For further information on the critical and stage history of Pericles, see SC, Volumes 2, 15, 36, and 51.
Pericles, likely composed in 1607 and considered Shakespeare’s first romance, is a tale of loss and recovery based on “Apollonius of Tyre,” an ancient legend with roots in Greek and Roman antiquity. Although Pericles was extremely popular during Shakespeare’s time, and was often successfully re-staged and reprinted throughout the seventeenth century, it was neglected for two centuries thereafter. Long considered to be one of Shakespeare’s least satisfying plays, critics have cited its flawed text, controversy over the play’s authorship, lifeless characters, and shapeless plot as reasons for its marginalization. Recently, however, Pericles has enjoyed a revival in scholarly interest. Twentieth-century commentators continue to explore the play’s questionable authorship, characterization, and major themes. Pericles also has experienced a revival on the stage, as productions of the play have had much success in the twentieth century.
Questions regarding the play’s authorship continue to interest critics. Some scholars maintain that parts of Pericles are so flawed that they could not have been composed by Shakespeare. Proponents of this theory maintain that Shakespeare collaborated with another author, who wrote the somewhat inferior first two acts of the play. Other critics, such as James O. Wood (1977), contend that the play was written entirely by Shakespeare. Wood uses the theme of flattery as it appears in the second act of Pericles to support an argument for Shakespeare as the play's sole author, and as the basis for his assertion that the surviving text is an amalgam of an early draft by Shakespeare and his later revisions.
The character of Pericles as well as the other major characters in the play have also continued to attract the attention of modern scholars.

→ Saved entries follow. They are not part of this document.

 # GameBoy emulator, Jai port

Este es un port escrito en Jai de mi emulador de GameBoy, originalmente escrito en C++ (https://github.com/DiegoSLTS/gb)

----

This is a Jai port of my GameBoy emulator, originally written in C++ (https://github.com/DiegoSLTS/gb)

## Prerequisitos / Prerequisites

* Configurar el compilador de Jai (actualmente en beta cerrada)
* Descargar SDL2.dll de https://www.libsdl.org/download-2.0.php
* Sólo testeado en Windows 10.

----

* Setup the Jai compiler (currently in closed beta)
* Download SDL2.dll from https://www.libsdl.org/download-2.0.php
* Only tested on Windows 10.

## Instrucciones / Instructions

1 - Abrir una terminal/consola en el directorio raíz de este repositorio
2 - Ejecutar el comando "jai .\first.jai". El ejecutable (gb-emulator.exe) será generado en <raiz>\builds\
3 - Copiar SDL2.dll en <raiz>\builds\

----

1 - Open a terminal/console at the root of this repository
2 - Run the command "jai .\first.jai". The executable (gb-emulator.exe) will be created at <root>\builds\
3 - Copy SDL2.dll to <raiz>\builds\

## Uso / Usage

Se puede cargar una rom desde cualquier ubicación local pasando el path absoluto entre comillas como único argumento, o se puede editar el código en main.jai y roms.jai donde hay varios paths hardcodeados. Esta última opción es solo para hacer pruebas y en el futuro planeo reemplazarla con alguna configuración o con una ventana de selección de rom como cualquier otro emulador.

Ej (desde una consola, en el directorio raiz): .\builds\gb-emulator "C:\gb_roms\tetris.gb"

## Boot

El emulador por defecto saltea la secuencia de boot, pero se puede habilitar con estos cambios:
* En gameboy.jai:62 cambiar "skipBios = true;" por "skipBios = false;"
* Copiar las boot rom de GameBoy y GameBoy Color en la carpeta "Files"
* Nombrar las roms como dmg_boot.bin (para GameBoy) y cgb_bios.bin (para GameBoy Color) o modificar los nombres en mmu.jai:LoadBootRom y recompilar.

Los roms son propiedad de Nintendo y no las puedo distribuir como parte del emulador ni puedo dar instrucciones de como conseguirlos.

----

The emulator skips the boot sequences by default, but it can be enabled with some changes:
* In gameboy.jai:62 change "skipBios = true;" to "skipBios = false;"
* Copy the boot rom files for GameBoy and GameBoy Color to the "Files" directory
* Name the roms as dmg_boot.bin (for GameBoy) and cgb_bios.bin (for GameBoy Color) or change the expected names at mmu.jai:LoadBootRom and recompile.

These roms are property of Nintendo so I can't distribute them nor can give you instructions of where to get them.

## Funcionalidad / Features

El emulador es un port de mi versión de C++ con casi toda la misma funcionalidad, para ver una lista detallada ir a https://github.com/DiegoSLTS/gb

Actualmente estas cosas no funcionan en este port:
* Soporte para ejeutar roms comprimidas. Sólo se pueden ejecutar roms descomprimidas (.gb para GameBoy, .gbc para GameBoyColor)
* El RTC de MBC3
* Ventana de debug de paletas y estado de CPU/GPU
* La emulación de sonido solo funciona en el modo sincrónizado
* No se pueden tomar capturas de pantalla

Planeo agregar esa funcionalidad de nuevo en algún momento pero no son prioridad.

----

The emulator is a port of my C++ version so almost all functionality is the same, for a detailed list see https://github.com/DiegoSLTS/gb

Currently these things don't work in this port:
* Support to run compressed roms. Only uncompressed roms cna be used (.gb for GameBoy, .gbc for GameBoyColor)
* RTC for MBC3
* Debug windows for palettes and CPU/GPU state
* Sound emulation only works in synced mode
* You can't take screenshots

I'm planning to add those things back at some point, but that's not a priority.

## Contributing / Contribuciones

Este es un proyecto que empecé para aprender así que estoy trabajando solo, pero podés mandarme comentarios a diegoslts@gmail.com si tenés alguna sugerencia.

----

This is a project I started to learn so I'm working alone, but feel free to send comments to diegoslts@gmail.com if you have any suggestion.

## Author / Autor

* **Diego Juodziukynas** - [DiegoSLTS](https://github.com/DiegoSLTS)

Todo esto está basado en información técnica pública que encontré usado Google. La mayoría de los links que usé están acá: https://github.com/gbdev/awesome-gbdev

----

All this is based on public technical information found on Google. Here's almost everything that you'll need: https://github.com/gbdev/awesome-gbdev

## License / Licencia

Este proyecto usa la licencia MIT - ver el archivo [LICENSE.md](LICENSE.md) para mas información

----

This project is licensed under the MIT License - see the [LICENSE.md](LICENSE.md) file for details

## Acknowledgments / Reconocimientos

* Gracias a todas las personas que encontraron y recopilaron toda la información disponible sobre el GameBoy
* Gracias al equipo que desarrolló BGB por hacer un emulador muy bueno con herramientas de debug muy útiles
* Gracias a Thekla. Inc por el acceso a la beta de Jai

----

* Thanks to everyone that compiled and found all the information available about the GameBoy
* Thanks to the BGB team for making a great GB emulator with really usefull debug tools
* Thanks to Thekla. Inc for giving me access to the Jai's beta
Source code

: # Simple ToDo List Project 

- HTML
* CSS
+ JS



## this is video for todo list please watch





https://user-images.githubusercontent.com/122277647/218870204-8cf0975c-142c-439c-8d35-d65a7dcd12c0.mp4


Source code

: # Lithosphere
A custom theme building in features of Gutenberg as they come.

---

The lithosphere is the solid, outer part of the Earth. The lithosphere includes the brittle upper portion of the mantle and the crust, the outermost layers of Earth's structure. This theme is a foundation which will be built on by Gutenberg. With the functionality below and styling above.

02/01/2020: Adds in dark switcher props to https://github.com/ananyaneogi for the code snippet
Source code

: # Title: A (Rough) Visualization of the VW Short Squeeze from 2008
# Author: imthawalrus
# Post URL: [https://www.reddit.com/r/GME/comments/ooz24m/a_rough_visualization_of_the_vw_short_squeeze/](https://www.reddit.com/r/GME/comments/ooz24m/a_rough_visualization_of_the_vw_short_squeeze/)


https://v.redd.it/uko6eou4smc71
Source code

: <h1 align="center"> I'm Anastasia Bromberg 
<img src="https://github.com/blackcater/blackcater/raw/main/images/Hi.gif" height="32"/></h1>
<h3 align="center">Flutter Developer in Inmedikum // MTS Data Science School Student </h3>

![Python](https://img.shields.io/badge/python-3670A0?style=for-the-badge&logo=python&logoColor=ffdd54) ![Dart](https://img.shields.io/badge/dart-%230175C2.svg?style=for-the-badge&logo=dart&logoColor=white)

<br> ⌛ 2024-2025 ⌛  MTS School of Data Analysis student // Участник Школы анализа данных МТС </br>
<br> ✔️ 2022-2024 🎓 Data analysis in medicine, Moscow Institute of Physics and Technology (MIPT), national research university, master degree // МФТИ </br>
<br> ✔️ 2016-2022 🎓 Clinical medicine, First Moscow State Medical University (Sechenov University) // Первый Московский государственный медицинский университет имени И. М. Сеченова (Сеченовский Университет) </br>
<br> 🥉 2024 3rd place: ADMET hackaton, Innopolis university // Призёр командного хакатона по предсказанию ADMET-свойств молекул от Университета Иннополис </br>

John P. Cutts (1969) examines the character of Pericles, and suggests that the outer disharmony Pericles encounters reflects the inner disharmony of his own character. Annette C. Flower (1975) studies the disguises of the three main characters—Pericles, Marina, and Thaisa—and explores how the relationship between disguise and identity in Pericles reveals and defines character. Stephen J. Lynch (1993) focuses on Gower, who functions as the play’s chorus, or narrator. Lynch argues that Gower serves as a “surrogate author” of the play, claiming that Shakespeare's use of Gower “involves a double strategy: a confession of authorial limitations matched with a claim to authorial elevation and mystification.”
Just as scholarly interpretations of Pericles have proliferated, the twentieth century has seen a revival in productions of the play. J. Thomas Rimer (see Further Reading) studies Japanese productions of Pericles, showing how similar the traditional Japanese Noh and Kabuki forms are to the narrative and dramatic strategies represented in Pericles. Doreen Delvecchio and Antony Hammond (1998) trace the production history of the play from the seventeenth through the twentieth century. The critics remark on the opportunities the play offers for theatrical spectacle and musical embellishment, but find that a minimalist approach works equally well.
While some scholars still view Pericles as a dramatic failure, others, like T. S. Eliot, who called it a “very great play,” have achieved a new, more positive understanding of the work. In his 1955 essay, Derek Traversi argues that Pericles is a complex transitional work, bridging the gap between the tragedies and the last bittersweet plays of loss, miracle, and restoration. Likewise, Harold Bloom (1988) maintains that the play represents Shakespeare's first attempt to fashion a play that was neither a comedy nor a tragedy, but could incorporate elements of both. Paul Dean (see Further Reading) argues that Pericles derives its unity from being a pilgrimage tale, echoing Biblical antecedents like The Book of Jonah and medieval models like Chaucer's Canterbury Tales. Critics argue, moreover, that Pericles is a play with universal themes. David Solway (1997) sees it as a “voyage through time to an atemporal destination,” whose theme is the “universal dream of retrieval and atonement.”